Scrive Panikkar (Pluriversum, 2018): “Non esiste oggi nessuna teoria endogena che sia in grado di unificare le società contemporanee, e questo ruolo non può essere svolto da nessuna ideologia imposta o importata. Una fecondazione reciproca delle culture è un imperativo umano della nostra epoca.”
Il mio ri-flettermi nel “progetto di civiltà” parte da qui, dalla necessità di una “fecondazione reciproca”. Troppo spesso ci siamo illusi che altri potessero cambiare in base alle ragioni che qualcuno pensava fossero “giuste” in chiave universale; siamo ancora prigionieri della imposizione di “universali culturali” come unica risposta possibile a tutte le domande di senso.
Affinché si possano fecondare reciprocamente le culture occorre conoscerle. Il primo passo nel “progetto di civiltà”, che si costruisce vivendolo (nel sentimento della storia), è la conoscenza. E conoscere non è mai superficiale perché è con-naitre, nascere insieme, ri-nascere in ogni realtà-che-è.

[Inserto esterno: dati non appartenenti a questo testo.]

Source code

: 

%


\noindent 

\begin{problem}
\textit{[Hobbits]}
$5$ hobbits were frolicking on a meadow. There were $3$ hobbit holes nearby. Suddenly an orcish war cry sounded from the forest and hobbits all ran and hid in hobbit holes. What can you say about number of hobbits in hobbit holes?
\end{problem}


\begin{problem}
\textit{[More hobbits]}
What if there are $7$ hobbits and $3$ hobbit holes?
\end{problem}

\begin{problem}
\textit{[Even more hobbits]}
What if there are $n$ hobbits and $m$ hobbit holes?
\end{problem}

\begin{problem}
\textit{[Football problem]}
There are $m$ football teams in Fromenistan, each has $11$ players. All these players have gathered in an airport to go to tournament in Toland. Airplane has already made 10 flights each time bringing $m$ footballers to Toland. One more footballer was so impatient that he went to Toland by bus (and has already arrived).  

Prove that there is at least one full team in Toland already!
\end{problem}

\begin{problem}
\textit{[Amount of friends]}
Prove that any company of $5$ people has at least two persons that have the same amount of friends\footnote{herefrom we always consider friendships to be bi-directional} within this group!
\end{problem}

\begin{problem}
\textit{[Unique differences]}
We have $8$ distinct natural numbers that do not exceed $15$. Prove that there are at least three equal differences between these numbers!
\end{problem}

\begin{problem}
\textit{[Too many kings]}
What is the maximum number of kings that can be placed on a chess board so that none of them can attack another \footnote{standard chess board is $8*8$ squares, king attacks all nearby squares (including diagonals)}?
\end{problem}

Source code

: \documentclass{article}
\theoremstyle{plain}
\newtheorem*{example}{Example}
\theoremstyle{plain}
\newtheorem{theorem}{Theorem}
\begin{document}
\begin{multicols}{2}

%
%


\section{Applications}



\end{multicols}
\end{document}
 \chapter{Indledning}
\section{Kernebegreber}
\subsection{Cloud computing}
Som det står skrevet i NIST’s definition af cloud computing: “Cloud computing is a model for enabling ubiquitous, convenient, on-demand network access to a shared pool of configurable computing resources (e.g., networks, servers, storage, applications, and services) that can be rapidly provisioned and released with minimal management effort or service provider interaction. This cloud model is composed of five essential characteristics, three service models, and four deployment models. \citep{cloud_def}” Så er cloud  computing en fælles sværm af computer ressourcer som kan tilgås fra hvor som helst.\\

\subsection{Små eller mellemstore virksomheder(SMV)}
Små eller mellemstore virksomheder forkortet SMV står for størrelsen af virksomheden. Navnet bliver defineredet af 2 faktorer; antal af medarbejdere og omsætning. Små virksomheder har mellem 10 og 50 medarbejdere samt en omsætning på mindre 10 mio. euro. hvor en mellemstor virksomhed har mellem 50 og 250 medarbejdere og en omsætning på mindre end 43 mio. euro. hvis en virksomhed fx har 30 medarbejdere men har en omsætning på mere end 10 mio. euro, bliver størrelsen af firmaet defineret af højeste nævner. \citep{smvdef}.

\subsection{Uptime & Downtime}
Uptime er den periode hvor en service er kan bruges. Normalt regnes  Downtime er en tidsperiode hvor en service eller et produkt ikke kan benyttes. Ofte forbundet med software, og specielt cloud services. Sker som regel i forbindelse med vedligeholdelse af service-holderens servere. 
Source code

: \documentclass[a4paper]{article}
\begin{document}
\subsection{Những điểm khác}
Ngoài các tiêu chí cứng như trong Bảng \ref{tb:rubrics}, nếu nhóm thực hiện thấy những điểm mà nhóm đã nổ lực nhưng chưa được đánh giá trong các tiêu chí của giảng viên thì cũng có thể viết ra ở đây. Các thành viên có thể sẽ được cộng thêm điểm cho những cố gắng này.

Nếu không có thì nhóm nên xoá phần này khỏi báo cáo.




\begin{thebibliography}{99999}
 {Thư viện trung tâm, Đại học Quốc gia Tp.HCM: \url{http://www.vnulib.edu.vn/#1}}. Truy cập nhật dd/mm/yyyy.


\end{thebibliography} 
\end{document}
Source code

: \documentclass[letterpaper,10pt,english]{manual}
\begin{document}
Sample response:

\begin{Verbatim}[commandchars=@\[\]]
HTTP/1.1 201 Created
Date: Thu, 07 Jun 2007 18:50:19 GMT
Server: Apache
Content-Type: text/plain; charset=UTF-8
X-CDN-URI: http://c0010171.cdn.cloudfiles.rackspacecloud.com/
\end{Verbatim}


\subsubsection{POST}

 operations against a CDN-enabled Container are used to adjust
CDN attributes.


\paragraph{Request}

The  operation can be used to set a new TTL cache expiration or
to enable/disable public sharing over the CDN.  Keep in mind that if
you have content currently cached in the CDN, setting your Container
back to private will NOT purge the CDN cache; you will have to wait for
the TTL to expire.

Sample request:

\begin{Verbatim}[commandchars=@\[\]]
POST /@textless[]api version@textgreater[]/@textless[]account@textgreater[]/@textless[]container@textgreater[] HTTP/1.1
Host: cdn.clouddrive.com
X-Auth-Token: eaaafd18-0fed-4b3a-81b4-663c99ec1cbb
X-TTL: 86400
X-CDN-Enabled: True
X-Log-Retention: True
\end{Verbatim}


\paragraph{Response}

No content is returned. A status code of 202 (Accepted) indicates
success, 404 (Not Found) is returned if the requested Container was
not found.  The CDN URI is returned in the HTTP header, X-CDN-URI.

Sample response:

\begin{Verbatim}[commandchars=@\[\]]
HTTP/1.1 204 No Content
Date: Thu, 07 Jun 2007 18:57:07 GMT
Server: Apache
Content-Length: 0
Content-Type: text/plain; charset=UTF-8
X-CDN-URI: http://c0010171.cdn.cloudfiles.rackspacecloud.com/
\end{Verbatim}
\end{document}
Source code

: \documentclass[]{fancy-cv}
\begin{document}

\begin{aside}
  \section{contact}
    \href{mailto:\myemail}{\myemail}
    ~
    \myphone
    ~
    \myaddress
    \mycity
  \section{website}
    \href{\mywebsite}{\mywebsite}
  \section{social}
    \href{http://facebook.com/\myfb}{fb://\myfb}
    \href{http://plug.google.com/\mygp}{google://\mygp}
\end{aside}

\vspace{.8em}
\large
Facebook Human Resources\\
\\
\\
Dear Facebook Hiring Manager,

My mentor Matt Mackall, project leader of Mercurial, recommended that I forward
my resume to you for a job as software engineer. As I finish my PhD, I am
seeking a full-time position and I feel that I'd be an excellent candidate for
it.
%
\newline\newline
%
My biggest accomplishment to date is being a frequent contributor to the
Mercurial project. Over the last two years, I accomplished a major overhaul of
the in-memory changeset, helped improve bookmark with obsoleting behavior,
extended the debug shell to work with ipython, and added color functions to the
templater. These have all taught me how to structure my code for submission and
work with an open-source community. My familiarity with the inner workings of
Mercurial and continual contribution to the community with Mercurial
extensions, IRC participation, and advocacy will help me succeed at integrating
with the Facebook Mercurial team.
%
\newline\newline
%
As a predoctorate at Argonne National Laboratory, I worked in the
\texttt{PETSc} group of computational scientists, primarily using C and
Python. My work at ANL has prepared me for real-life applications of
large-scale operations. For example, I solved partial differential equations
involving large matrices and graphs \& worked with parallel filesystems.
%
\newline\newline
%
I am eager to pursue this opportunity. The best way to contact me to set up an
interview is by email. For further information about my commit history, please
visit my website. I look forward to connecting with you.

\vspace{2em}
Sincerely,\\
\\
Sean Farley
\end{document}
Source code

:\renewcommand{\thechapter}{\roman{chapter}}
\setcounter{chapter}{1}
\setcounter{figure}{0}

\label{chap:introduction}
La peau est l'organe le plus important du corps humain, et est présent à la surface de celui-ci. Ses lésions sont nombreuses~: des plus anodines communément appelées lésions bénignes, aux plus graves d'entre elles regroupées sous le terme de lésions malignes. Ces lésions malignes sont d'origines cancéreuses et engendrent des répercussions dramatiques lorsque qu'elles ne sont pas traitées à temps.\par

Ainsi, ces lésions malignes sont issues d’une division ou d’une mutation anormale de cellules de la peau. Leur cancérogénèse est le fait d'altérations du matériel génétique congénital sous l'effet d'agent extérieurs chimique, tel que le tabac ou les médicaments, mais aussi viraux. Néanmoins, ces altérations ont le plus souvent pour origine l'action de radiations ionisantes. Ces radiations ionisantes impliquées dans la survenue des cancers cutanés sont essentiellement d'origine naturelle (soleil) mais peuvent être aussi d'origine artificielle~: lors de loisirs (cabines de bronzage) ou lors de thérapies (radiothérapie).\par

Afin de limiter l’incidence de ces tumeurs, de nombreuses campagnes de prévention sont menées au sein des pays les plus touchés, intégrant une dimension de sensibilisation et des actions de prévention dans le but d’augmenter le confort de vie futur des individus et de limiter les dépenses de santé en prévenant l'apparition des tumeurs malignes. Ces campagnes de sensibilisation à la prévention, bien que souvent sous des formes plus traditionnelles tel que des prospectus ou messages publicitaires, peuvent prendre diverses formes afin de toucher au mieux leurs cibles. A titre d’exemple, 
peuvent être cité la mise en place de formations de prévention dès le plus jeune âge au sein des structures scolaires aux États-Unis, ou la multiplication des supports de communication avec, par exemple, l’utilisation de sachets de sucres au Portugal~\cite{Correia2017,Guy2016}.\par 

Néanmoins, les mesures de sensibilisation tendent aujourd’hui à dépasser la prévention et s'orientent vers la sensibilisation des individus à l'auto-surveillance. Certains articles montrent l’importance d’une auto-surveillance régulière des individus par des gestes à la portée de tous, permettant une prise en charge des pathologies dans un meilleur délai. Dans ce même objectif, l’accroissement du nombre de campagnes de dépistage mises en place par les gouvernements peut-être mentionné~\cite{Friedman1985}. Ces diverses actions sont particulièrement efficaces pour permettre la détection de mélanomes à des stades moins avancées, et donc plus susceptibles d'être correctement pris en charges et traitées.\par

In sostanza, noi conosciamo ogni qual volta ci poniamo nella frontiera di ogni altro-DI-noi, laddove nulla ci è estraneo ma tutto ci riguarda e ci chiama a una responsabilità al contempo personale e globale.
Ci rendiamo conto, ogni istante di più, che l’intero impianto sul quale abbiamo fatto evolvere la globalizzazione presenta limiti strutturali, crepe profonde non più “aggiustabili” con semplicistiche operazioni di “maquillage”; qui c’è da ri-pensare per ri-fondare. In se stesso, il concetto di globalizzazione è un “universale culturale”; ci siamo illusi che bastasse spingere sulla tecnologia per risolvere i problemi profondi della condizione umana che, invece, si sono aggravati. Quella imprevedibilità che vive in ciascuno di noi, non compresa e anzi rifiutata, è esplosa e ci torna addosso come una valanga. Fecondare le culture, allora, è il metodo che può aiutarci a ri-trovare la globalità nella globalizzazione; se nessuno può farcela da solo, la prospettiva progettuale chiede una con-divisione profonda delle complessità del “vivente complesso”.